Northern Leopard Frog

Rana pipiens

written by Bill Sutton


Photo by Bill Sutton

Listen to the call of the Leopard Frog

Natural History


Northern Leopard Frogs are brown to green frogs with three rows of irregularly arranged black spots located on the dorsal surface.  These spots are most usually outlined in a whitish, cream colored border.  Green and Pauley (1987) suggest that Northern Leopard Frogs may attain a snout-vent-length of 2.0 to 4.0 inches (5.1-10.2cm).  The dorsolateral folds begin directly behind the eyes and extend to the groin along the ventral surface of the frog.  Additional spots extend along the side of the frog below the dorsolateral folds.  Although the dorsal surface of this frog is very colorful, the belly and undersides of the legs are pale white. 

Similar Species:

Northern Leopard Frogs are commonly confused with Pickerel Frogs (Rana palustris), which have two rows of symmetrically placed rows of black spots located on the dorsal surface.  The undersides of the legs are orange to yellow, which may extend onto the belly.         

Habitat and Habits:

Northern Leopard Frogs utilize many aquatic habitats, such as marshes, ponds, lakes, rivers, or streams (Green and Pauley, 1987).  During warmer months, these frogs may leave the water and venture into fields or pastures to forage.  Their diet consists of terrestrial invertebrates, such as spiders and insects.  Leopard frogs, like many other amphibians, are opportunistic feeders.


The earliest date Northern Leopard Frogs have been reported to emerge from hibernation is March 1 (Green and Pauley, 1987).  Upon emerging, these frogs begin calling throughout the early parts of March.  In my own opinion, the call of the Northern Leopard Frog is a series of guttural grunts sounding like somebody rubbing their fingers along an inflated balloon.  Quite an amazing sound if you ask me!  During the breeding season, males have swollen thumbs to aid in amplexus (copulation).  Breeding occurs in ponds, swamps, and other stationary water sources.  Eggs are attached to vegetation or may lie idle at the bottom of a pond and may deposited in masses of 300 to 800 eggs (Pauley, 1987).  Hatching occurs in about a week and tadpoles develop for one year, transforming upon reaching a size of 2.0-3.1 inches (Green and Pauley, 1987).  



Northern Leopard Frogs range from southern Labrador south to Pennsylvania and Kentucky, and west into the Pacific states (Green and Pauley, 1987).  In West Virginia, Northern Leopard Frogs are not very common.  They have been reported occur along the Ohio River and in sporadic areas throughout the eastern part of the state.
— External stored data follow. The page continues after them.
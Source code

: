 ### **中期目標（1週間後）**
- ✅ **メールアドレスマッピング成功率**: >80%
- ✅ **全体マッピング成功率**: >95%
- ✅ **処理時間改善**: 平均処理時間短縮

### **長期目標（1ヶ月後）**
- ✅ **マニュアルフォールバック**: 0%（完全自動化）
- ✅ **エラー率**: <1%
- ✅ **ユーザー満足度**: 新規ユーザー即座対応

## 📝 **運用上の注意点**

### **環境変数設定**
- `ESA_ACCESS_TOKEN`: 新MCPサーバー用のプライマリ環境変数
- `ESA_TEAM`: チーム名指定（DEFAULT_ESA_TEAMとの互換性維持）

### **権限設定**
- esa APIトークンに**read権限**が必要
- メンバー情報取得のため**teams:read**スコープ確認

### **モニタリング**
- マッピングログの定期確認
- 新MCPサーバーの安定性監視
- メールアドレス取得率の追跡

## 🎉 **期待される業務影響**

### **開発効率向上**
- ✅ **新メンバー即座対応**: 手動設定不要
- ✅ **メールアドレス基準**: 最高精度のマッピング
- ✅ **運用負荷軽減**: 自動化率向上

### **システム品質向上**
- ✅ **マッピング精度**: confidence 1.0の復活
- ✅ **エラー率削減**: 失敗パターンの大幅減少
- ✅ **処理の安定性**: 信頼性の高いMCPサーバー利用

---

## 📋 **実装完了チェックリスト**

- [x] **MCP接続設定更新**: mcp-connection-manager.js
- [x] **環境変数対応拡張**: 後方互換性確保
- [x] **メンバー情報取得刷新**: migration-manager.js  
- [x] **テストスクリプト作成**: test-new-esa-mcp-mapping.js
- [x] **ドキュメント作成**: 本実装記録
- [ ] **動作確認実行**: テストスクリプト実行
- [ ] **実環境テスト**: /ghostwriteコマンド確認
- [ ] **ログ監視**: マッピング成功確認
The status of the Northern Leopard Frog has been a topic of controversy.  Throughout most of its range, populations of this frog have been decreasing rapidly.  It is believed habitat deterioration, pollution, ultra-violet radiation, disease, and pressure from collectors are significant factors affecting populations of Northern Leopard Frogs.  Their status in West Virginia is not well known.  The West Virginia DNR lists the Northern Leopard Frog as a species of special concern.


Interesting Facts

1)      Northern Leopard Frogs are quite difficult to capture.  When approached, they escape in a series of zigzag hops.

2)      Northern Leopard Frogs are commonly known as grass frogs, because they spend considerable amounts of time out of water foraging in meadows.



Conant, R and J.T. Collins.  1998.  A Field Guide to Reptiles and Amphibians: Eastern/Central North America.  New York: Houghton Mifflin Company.

Green, N.B and T.K. Pauley.  1987.  Amphibians and Reptiles in West Virginia.  Pittsburgh: University of Pittsburgh Press.